Action item: Omit the pictures and return every entry exactly as written.

Document images with source code
================

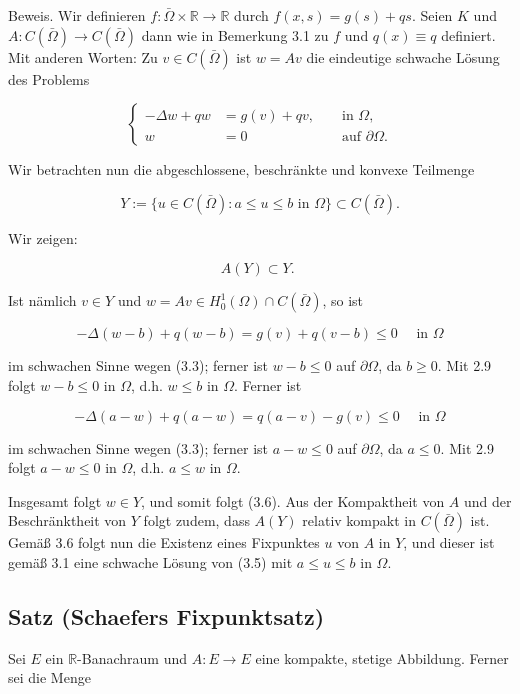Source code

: \documentclass[10pt, letterpaper]{article}
\begin{document}
Beweis. Wir definieren $f: \bar{\Omega} \times \mathbb{R} \rightarrow \mathbb{R}$ durch $f(x, s)=g(s)+q s$. Seien $K$ und $A: C(\bar{\Omega}) \rightarrow C(\bar{\Omega})$ dann wie in Bemerkung 3.1 zu $f$ und $q(x) \equiv q$ definiert. Mit anderen Worten: Zu $v \in C(\bar{\Omega})$ ist $w=A v$ die eindeutige schwache Lösung des Problems

$$
\left\{\begin{aligned}
-\Delta w+q w & =g(v)+q v, & & \text { in } \Omega, \\
w & =0 & & \text { auf } \partial \Omega .
\end{aligned}\right.
$$

Wir betrachten nun die abgeschlossene, beschränkte und konvexe Teilmenge

$$
Y:=\{u \in C(\bar{\Omega}): a \leq u \leq b \text { in } \Omega\} \subset C(\bar{\Omega}) .
$$

Wir zeigen:

$$
A(Y) \subset Y \text {. }
$$

Ist nämlich $v \in Y$ und $w=A v \in H_{0}^{1}(\Omega) \cap C(\bar{\Omega})$, so ist

$$
-\Delta(w-b)+q(w-b)=g(v)+q(v-b) \leq 0 \quad \text { in } \Omega
$$

im schwachen Sinne wegen (3.3); ferner ist $w-b \leq 0$ auf $\partial \Omega$, da $b \geq 0$. Mit 2.9 folgt $w-b \leq 0$ in $\Omega$, d.h. $w \leq b$ in $\Omega$. Ferner ist

$$
-\Delta(a-w)+q(a-w)=q(a-v)-g(v) \leq 0 \quad \text { in } \Omega
$$

im schwachen Sinne wegen (3.3); ferner ist $a-w \leq 0$ auf $\partial \Omega$, da $a \leq 0$. Mit 2.9 folgt $a-w \leq 0$ in $\Omega$, d.h. $a \leq w$ in $\Omega$.

Insgesamt folgt $w \in Y$, und somit folgt (3.6). Aus der Kompaktheit von $A$ und der Beschränktheit von $Y$ folgt zudem, dass $A(Y)$ relativ kompakt in $C(\bar{\Omega})$ ist. Gemäß 3.6 folgt nun die Existenz eines Fixpunktes $u$ von $A$ in $Y$, und dieser ist gemäß 3.1 eine schwache Lösung von (3.5) mit $a \leq u \leq b$ in $\Omega$.

\subsection*{Satz (Schaefers Fixpunktsatz)}

Sei $E$ ein $\mathbb{R}$-Banachraum und $A: E \rightarrow E$ eine kompakte, stetige Abbildung. Ferner sei die Menge
\end{document}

================

Solved problem:
Source code

: \documentclass[10pt, letterpaper]{article}
\begin{document}
Beweis. Wir definieren $f: \bar{\Omega} \times \mathbb{R} \rightarrow \mathbb{R}$ durch $f(x, s)=g(s)+q s$. Seien $K$ und $A: C(\bar{\Omega}) \rightarrow C(\bar{\Omega})$ dann wie in Bemerkung 3.1 zu $f$ und $q(x) \equiv q$ definiert. Mit anderen Worten: Zu $v \in C(\bar{\Omega})$ ist $w=A v$ die eindeutige schwache Lösung des Problems

$$
\left\{\begin{aligned}
-\Delta w+q w & =g(v)+q v, & & \text { in } \Omega, \\
w & =0 & & \text { auf } \partial \Omega .
\end{aligned}\right.
$$

Wir betrachten nun die abgeschlossene, beschränkte und konvexe Teilmenge

$$
Y:=\{u \in C(\bar{\Omega}): a \leq u \leq b \text { in } \Omega\} \subset C(\bar{\Omega}) .
$$

Wir zeigen:

$$
A(Y) \subset Y \text {. }
$$

Ist nämlich $v \in Y$ und $w=A v \in H_{0}^{1}(\Omega) \cap C(\bar{\Omega})$, so ist

$$
-\Delta(w-b)+q(w-b)=g(v)+q(v-b) \leq 0 \quad \text { in } \Omega
$$

im schwachen Sinne wegen (3.3); ferner ist $w-b \leq 0$ auf $\partial \Omega$, da $b \geq 0$. Mit 2.9 folgt $w-b \leq 0$ in $\Omega$, d.h. $w \leq b$ in $\Omega$. Ferner ist

$$
-\Delta(a-w)+q(a-w)=q(a-v)-g(v) \leq 0 \quad \text { in } \Omega
$$

im schwachen Sinne wegen (3.3); ferner ist $a-w \leq 0$ auf $\partial \Omega$, da $a \leq 0$. Mit 2.9 folgt $a-w \leq 0$ in $\Omega$, d.h. $a \leq w$ in $\Omega$.

Insgesamt folgt $w \in Y$, und somit folgt (3.6). Aus der Kompaktheit von $A$ und der Beschränktheit von $Y$ folgt zudem, dass $A(Y)$ relativ kompakt in $C(\bar{\Omega})$ ist. Gemäß 3.6 folgt nun die Existenz eines Fixpunktes $u$ von $A$ in $Y$, und dieser ist gemäß 3.1 eine schwache Lösung von (3.5) mit $a \leq u \leq b$ in $\Omega$.

\subsection*{Satz (Schaefers Fixpunktsatz)}

Sei $E$ ein $\mathbb{R}$-Banachraum und $A: E \rightarrow E$ eine kompakte, stetige Abbildung. Ferner sei die Menge
\end{document}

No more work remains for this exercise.